The maker of Everglades on the Bay — a condo project whose darkened windows have become emblematic of the uninhabited, ghost structures of the building boom gone bust — has become the first of the downtown Miami condo developers to file for Chapter 11 bankruptcy protection.

Cabi Downtown Developers, builder of the 849-unit condominium on Biscayne Boulevard across from Bayfront Park, filed Tuesday in U.S. Bankruptcy Court on Flagler Street in a move that is likely to be followed by other developers as they try to shield themselves from lender foreclosures.

Cabi's largest creditors include Gryphon Construction in Fort Lauderdale, which is owed a disputed $912,272, followed by Miami law firm Siegfried, River, Lerner, De La Torre & Sobel ($395,456), and Holly Sime Realty of Miami ($193,750).

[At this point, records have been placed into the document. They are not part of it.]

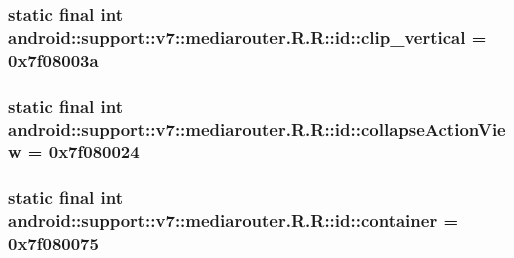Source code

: \hypertarget{classandroid_1_1support_1_1v7_1_1mediarouter_1_1_r_1_1id_b050fcb49609527e465e8f2033efc49b}{
\subsubsection[{clip\_\-vertical}]{\setlength{\rightskip}{0pt plus 5cm}static final int android::support::v7::mediarouter.R.R::id::clip\_\-vertical = 0x7f08003a}}
\label{classandroid_1_1support_1_1v7_1_1mediarouter_1_1_r_1_1id_b050fcb49609527e465e8f2033efc49b}


\hypertarget{classandroid_1_1support_1_1v7_1_1mediarouter_1_1_r_1_1id_1753da01654f5db6f9d7e7eb26a6f156}{
\subsubsection[{collapseActionView}]{\setlength{\rightskip}{0pt plus 5cm}static final int android::support::v7::mediarouter.R.R::id::collapseActionView = 0x7f080024}}
\label{classandroid_1_1support_1_1v7_1_1mediarouter_1_1_r_1_1id_1753da01654f5db6f9d7e7eb26a6f156}


\hypertarget{classandroid_1_1support_1_1v7_1_1mediarouter_1_1_r_1_1id_23cad1b0dc0320c30d15eb38a24f5ed4}{
\subsubsection[{container}]{\setlength{\rightskip}{0pt plus 5cm}static final int android::support::v7::mediarouter.R.R::id::container = 0x7f080075}}
\label{classandroid_1_1support_1_1v7_1_1mediarouter_1_1_r_1_1id_23cad1b0dc0320c30d15eb38a24f5ed4}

The filing said the company has more than 200 creditors and between $100 million and $500 million in liabilities. Further details about the company's debts will be released in the next few days.

Cabi, the U.S. subsidiary of GICSA, one of the largest real estate developers in Mexico, had a $256 million loan with Bank of America, which had been extended. As of June 30, the developer had sold 75 units in the twin-tower complex at 244 Biscayne Blvd. for a total of $31 million, according to Condo Vultures.

Marc Kasowitz, an attorney with New York-based Kasowitz, Benson, Torres & Friedman, lead attorneys in Cabi's bankruptcy, said the company had no choice but to file because its lenders, which include Bank of America, HSBC, Comerica and Nord LB, would not allow the company to sufficiently reduce pricing.

"Cabi's view is that if the banks had acted reasonable in granting consents to drop the price of condo units to meet new market realities, then there could have been productive sales," Kasowitz said. "The banks' loans could have been continued to be serviced and the development would have proceeded well."